_What you have to do:_ The lines to copy from the data below are those that hold the string "must".

Source texts of formatted documents
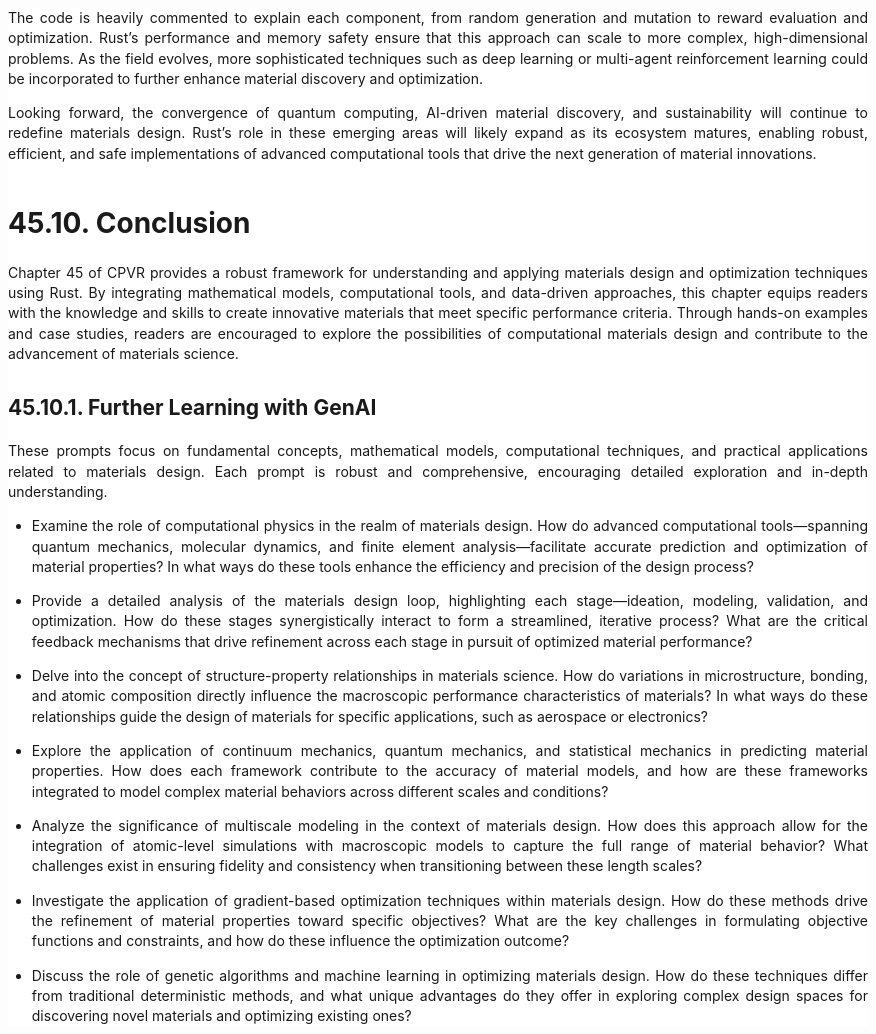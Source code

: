 <p style="text-align: justify;">
The code is heavily commented to explain each component, from random generation and mutation to reward evaluation and optimization. Rust’s performance and memory safety ensure that this approach can scale to more complex, high-dimensional problems. As the field evolves, more sophisticated techniques such as deep learning or multi-agent reinforcement learning could be incorporated to further enhance material discovery and optimization.
</p>

<p style="text-align: justify;">
Looking forward, the convergence of quantum computing, AI-driven material discovery, and sustainability will continue to redefine materials design. Rust’s role in these emerging areas will likely expand as its ecosystem matures, enabling robust, efficient, and safe implementations of advanced computational tools that drive the next generation of material innovations.
</p>

# 45.10. Conclusion
<p style="text-align: justify;">
Chapter 45 of CPVR provides a robust framework for understanding and applying materials design and optimization techniques using Rust. By integrating mathematical models, computational tools, and data-driven approaches, this chapter equips readers with the knowledge and skills to create innovative materials that meet specific performance criteria. Through hands-on examples and case studies, readers are encouraged to explore the possibilities of computational materials design and contribute to the advancement of materials science.
</p>

## 45.10.1. Further Learning with GenAI
<p style="text-align: justify;">
These prompts focus on fundamental concepts, mathematical models, computational techniques, and practical applications related to materials design. Each prompt is robust and comprehensive, encouraging detailed exploration and in-depth understanding.
</p>

- <p style="text-align: justify;">Examine the role of computational physics in the realm of materials design. How do advanced computational tools—spanning quantum mechanics, molecular dynamics, and finite element analysis—facilitate accurate prediction and optimization of material properties? In what ways do these tools enhance the efficiency and precision of the design process?</p>
- <p style="text-align: justify;">Provide a detailed analysis of the materials design loop, highlighting each stage—ideation, modeling, validation, and optimization. How do these stages synergistically interact to form a streamlined, iterative process? What are the critical feedback mechanisms that drive refinement across each stage in pursuit of optimized material performance?</p>
- <p style="text-align: justify;">Delve into the concept of structure-property relationships in materials science. How do variations in microstructure, bonding, and atomic composition directly influence the macroscopic performance characteristics of materials? In what ways do these relationships guide the design of materials for specific applications, such as aerospace or electronics?</p>
- <p style="text-align: justify;">Explore the application of continuum mechanics, quantum mechanics, and statistical mechanics in predicting material properties. How does each framework contribute to the accuracy of material models, and how are these frameworks integrated to model complex material behaviors across different scales and conditions?</p>
- <p style="text-align: justify;">Analyze the significance of multiscale modeling in the context of materials design. How does this approach allow for the integration of atomic-level simulations with macroscopic models to capture the full range of material behavior? What challenges exist in ensuring fidelity and consistency when transitioning between these length scales?</p>
- <p style="text-align: justify;">Investigate the application of gradient-based optimization techniques within materials design. How do these methods drive the refinement of material properties toward specific objectives? What are the key challenges in formulating objective functions and constraints, and how do these influence the optimization outcome?</p>
- <p style="text-align: justify;">Discuss the role of genetic algorithms and machine learning in optimizing materials design. How do these techniques differ from traditional deterministic methods, and what unique advantages do they offer in exploring complex design spaces for discovering novel materials and optimizing existing ones?</p>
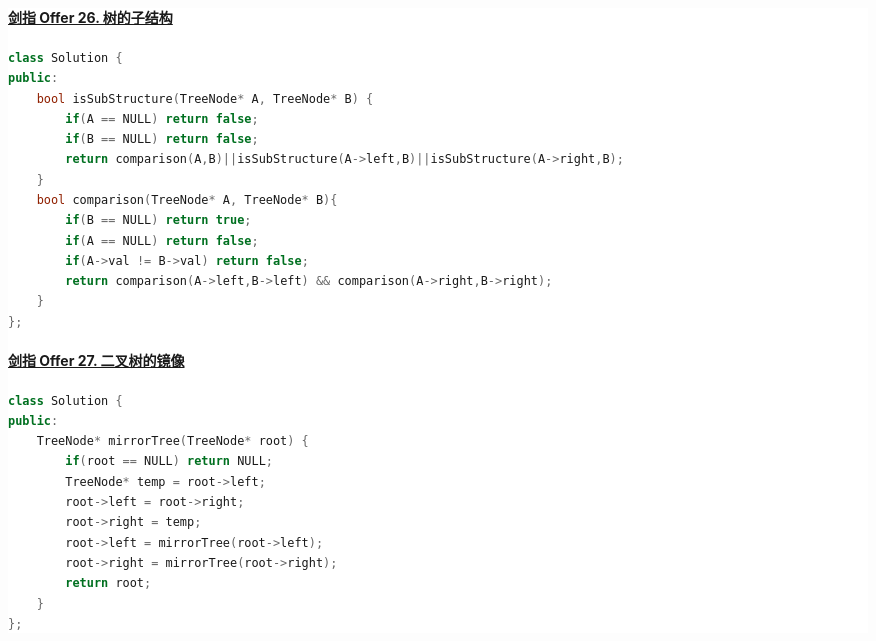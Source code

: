 #### [剑指 Offer 26. 树的子结构](https://leetcode.cn/problems/shu-de-zi-jie-gou-lcof/)

```c++
class Solution {
public:
    bool isSubStructure(TreeNode* A, TreeNode* B) {
        if(A == NULL) return false;
        if(B == NULL) return false;
        return comparison(A,B)||isSubStructure(A->left,B)||isSubStructure(A->right,B);   
    }
    bool comparison(TreeNode* A, TreeNode* B){
        if(B == NULL) return true;
        if(A == NULL) return false;
        if(A->val != B->val) return false;
        return comparison(A->left,B->left) && comparison(A->right,B->right);
    }
};
```

#### [剑指 Offer 27. 二叉树的镜像](https://leetcode.cn/problems/er-cha-shu-de-jing-xiang-lcof/)

```c++
class Solution {
public:
    TreeNode* mirrorTree(TreeNode* root) {
        if(root == NULL) return NULL;
        TreeNode* temp = root->left;
        root->left = root->right;
        root->right = temp;
        root->left = mirrorTree(root->left);
        root->right = mirrorTree(root->right);
        return root;
    }
};
```

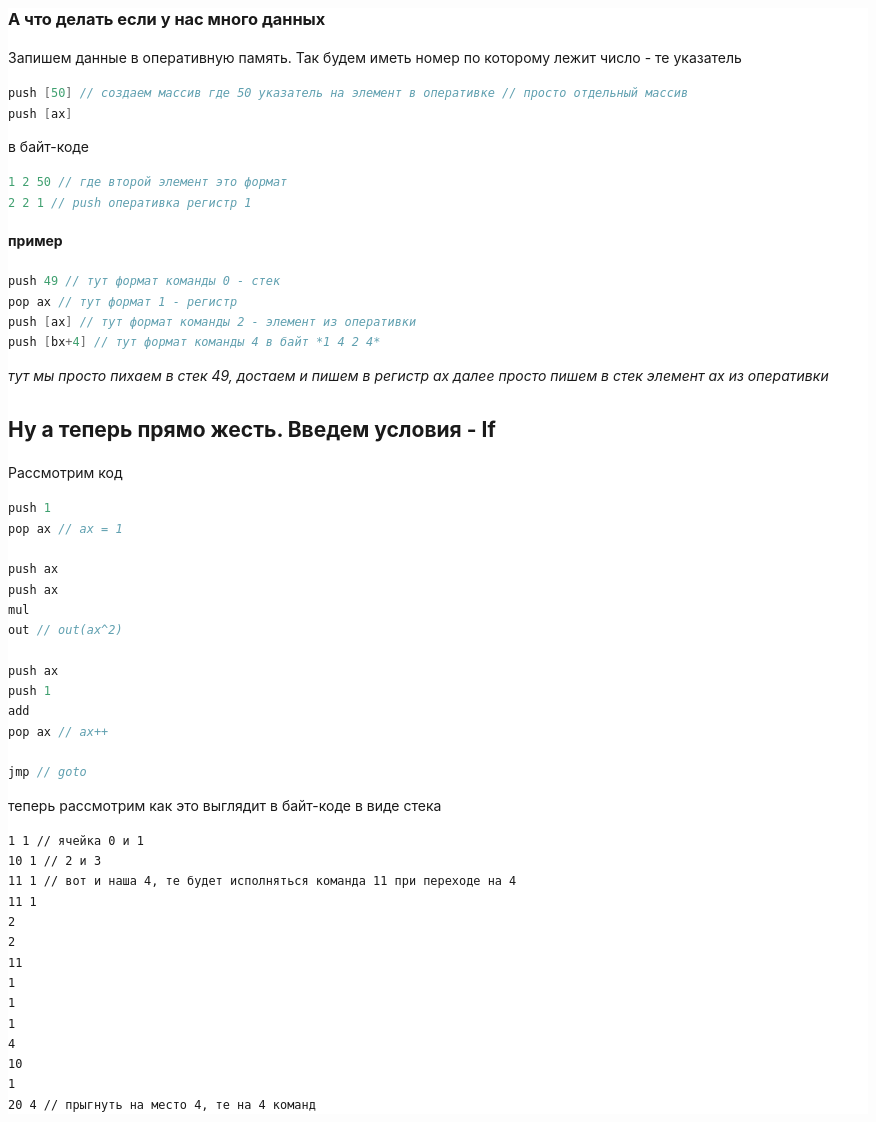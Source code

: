 ### А что делать если у нас много данных

Запишем данные в оперативную память. Так будем иметь номер по которому лежит число - те указатель

```c
push [50] // создаем массив где 50 указатель на элемент в оперативке // просто отдельный массив
push [ax]
```

в байт-коде

```c
1 2 50 // где второй элемент это формат
2 2 1 // push оперативка регистр 1
```

#### пример

```c
push 49 // тут формат команды 0 - стек
pop ax // тут формат 1 - регистр
push [ax] // тут формат команды 2 - элемент из оперативки
push [bx+4] // тут формат команды 4 в байт *1 4 2 4*
```

_тут мы просто пихаем в стек 49, достаем и пишем в регистр ax
далее просто пишем в стек элемент ax из оперативки_

## Ну а теперь прямо жесть. Введем условия - If

Рассмотрим код

```c
push 1
pop ax // ax = 1

push ax
push ax
mul
out // out(ax^2)

push ax
push 1
add
pop ax // ax++

jmp // goto
```

теперь рассмотрим как это выглядит в байт-коде в виде стека

```b
1 1 // ячейка 0 и 1
10 1 // 2 и 3
11 1 // вот и наша 4, те будет исполняться команда 11 при переходе на 4
11 1
2
2
11
1
1
1
4
10
1
20 4 // прыгнуть на место 4, те на 4 команд
```

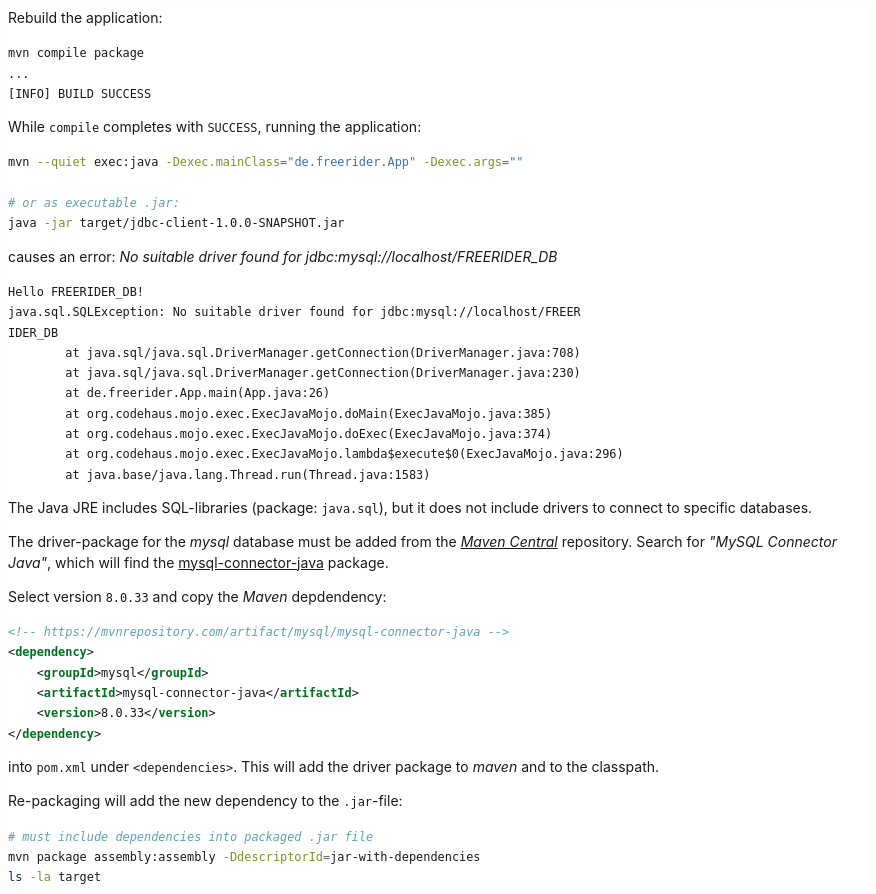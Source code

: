 Rebuild the application:

```sh
mvn compile package
...
[INFO] BUILD SUCCESS
```

While `compile` completes with `SUCCESS`, running the application:

```sh
mvn --quiet exec:java -Dexec.mainClass="de.freerider.App" -Dexec.args=""

# or as executable .jar:
java -jar target/jdbc-client-1.0.0-SNAPSHOT.jar
```

causes an error: *No suitable driver found for jdbc:mysql://localhost/FREERIDER_DB*

```
Hello FREERIDER_DB!
java.sql.SQLException: No suitable driver found for jdbc:mysql://localhost/FREER
IDER_DB
        at java.sql/java.sql.DriverManager.getConnection(DriverManager.java:708)
        at java.sql/java.sql.DriverManager.getConnection(DriverManager.java:230)
        at de.freerider.App.main(App.java:26)
        at org.codehaus.mojo.exec.ExecJavaMojo.doMain(ExecJavaMojo.java:385)
        at org.codehaus.mojo.exec.ExecJavaMojo.doExec(ExecJavaMojo.java:374)
        at org.codehaus.mojo.exec.ExecJavaMojo.lambda$execute$0(ExecJavaMojo.java:296)
        at java.base/java.lang.Thread.run(Thread.java:1583)
```

The Java JRE includes SQL-libraries (package: `java.sql`), but it does not include
drivers to connect to specific databases.

The driver-package for the *mysql* database must be added from the
[*Maven Central*](https://mvnrepository.com)
repository. Search for *"MySQL Connector Java"*, which will find the
[mysql-connector-java](https://mvnrepository.com/artifact/mysql/mysql-connector-java)
package.

Select version  `8.0.33` and copy the *Maven* depdendency:

```xml
<!-- https://mvnrepository.com/artifact/mysql/mysql-connector-java -->
<dependency>
    <groupId>mysql</groupId>
    <artifactId>mysql-connector-java</artifactId>
    <version>8.0.33</version>
</dependency>
```

into `pom.xml` under `<dependencies>`. This will add the driver package to *maven*
and to the classpath.

Re-packaging will add the new dependency to the `.jar`-file:

```sh
# must include dependencies into packaged .jar file
mvn package assembly:assembly -DdescriptorId=jar-with-dependencies
ls -la target
```
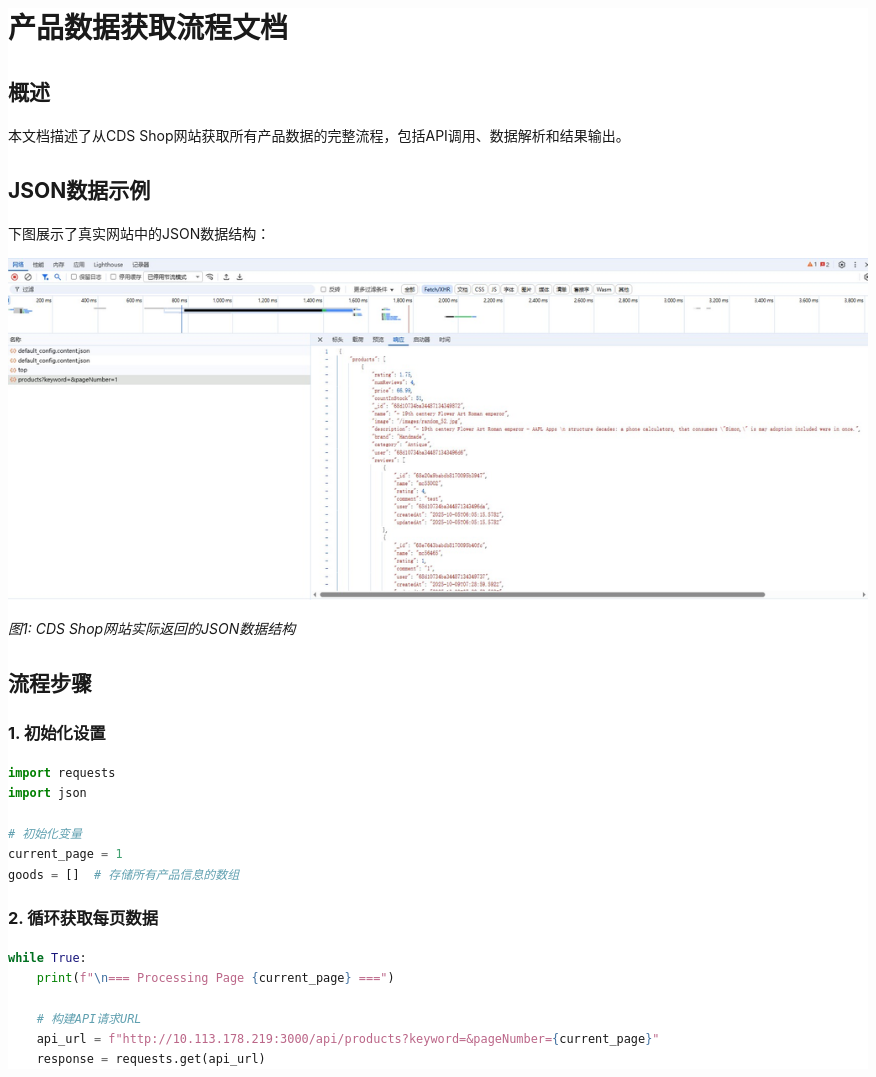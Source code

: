 # 产品数据获取流程文档

## 概述
本文档描述了从CDS Shop网站获取所有产品数据的完整流程，包括API调用、数据解析和结果输出。

## JSON数据示例

下图展示了真实网站中的JSON数据结构：

![JSON产品数据结构](pic/JSONofProductsInRealWeb.jpg)

*图1: CDS Shop网站实际返回的JSON数据结构*

## 流程步骤

### 1. 初始化设置
```python
import requests
import json

# 初始化变量
current_page = 1
goods = []  # 存储所有产品信息的数组
```

### 2. 循环获取每页数据
```python
while True:
    print(f"\n=== Processing Page {current_page} ===")
    
    # 构建API请求URL
    api_url = f"http://10.113.178.219:3000/api/products?keyword=&pageNumber={current_page}"
    response = requests.get(api_url)
```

_Result of the task:_
The driver-package for the *mysql* database must be added from the
# must include dependencies into packaged .jar file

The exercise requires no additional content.